The Critical Time Intervention (CTI) program at the UNC Center for Excellence in Community Mental Health will continue its services this year as it undergoes an important expansion. Funded with recent contracts from the state, the program’s growing team will serve around 90 individuals with severe mental illness at high risk of homelessness each year in five counties across North Carolina.

CTI was originally an evidence-based program developed in New York City, where there was a persistent need to relocate individuals from massively overcrowded homeless shelters into long-term, affordable housing. In adapting to the specific needs of North Carolina, the Center’s CTI program maintains this focus on the housing first principle, assisting individuals with mental illness as they transition from institutions, such as prisons, shelters, and hospitals, to the community.

Janice Bainbridge, MSW, LCSW, team leader of CTI, explains the program’s method of outreach: “To qualify for the program, an individual needs to have a serious mental illness, be experiencing a critical transition, to have functional impairments that impede their ability to act effectively in their own best interest, and to have a need for assertive outreach efforts. We reach out to most of our clients after they have been referred by members of the community or institutions and begin to build a relationship with them.”
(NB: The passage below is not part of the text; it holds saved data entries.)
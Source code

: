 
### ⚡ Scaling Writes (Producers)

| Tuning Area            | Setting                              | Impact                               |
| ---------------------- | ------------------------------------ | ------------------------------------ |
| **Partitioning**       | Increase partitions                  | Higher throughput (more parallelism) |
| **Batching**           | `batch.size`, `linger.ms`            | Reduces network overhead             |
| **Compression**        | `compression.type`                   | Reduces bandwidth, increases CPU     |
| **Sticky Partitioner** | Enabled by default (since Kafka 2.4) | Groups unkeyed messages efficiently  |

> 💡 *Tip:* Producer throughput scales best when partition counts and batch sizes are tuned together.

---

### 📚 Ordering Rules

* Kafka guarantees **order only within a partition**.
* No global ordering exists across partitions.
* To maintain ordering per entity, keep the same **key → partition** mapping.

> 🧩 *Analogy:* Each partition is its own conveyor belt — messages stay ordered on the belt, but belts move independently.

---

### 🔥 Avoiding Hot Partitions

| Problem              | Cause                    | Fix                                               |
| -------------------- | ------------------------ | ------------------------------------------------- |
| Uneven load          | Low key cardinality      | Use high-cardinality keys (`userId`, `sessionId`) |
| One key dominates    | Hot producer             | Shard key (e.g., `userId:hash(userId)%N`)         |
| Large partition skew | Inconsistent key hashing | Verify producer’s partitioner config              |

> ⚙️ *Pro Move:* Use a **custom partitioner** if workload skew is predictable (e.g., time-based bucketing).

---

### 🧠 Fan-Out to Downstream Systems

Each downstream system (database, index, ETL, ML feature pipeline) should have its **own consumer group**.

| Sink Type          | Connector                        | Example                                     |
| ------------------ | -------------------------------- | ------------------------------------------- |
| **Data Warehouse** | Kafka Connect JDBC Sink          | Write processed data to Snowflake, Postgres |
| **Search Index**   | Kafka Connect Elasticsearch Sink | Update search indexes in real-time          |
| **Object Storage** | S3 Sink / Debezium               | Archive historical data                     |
For people who are homeless, the program aims first to find affordable, sustainable housing for its clients, but much of the progress after that involves a continuum of care and emotional support. CTI works with clients for nine months, linking individuals with medical and psychiatric care, helping them earn income and apply for benefits and strengthening their long-term emotional ties to family and friends. Evidence shows that individuals participating in the CTI program have reductions in inpatient and emergency departments care, fewer encounters with the criminal justice system, decreased homelessness and improved housing stability.

“The program is split into three phases,” explains Bainbridge. “For the first three months, we work intensively with the client to meet his or her more immediate individual treatment, housing or other needs. For the next three months, we focus on helping them successfully connect to various community-based services and benefits, such as Medicaid and food stamps, medical and psychiatric treatment, and we continue efforts to secure income and housing. In the final stage, we try to step back and enable the client to live independently.”

Not only does CTI aid in these critical transitions in which individuals are at imminent risk of homelessness, but it also helps sustain their participation in both their own self-care and in their communities by providing practical support and education in independent living skills. “By teaching our clients important skills such as budgeting,” says Bainbridge, “we are enabling them to have control over their lives and to be productive members of their communities.”

Initially funded by a three-year Kate B. Reynolds Charitable Trust grant and serving Orange and Chatham counties, CTI will now expand to Alamance, Person and Caswell counties with the help of the local managed care organization Cardinal Innovations Healthcare Solutions. Bainbridge is confident about the future of the program and speaks highly about its past successes. “There is a huge lack of affordable housing in our communities,” she says, “and many of the people that we work with would be living outside with no connection to their families and no medical attention without our help.”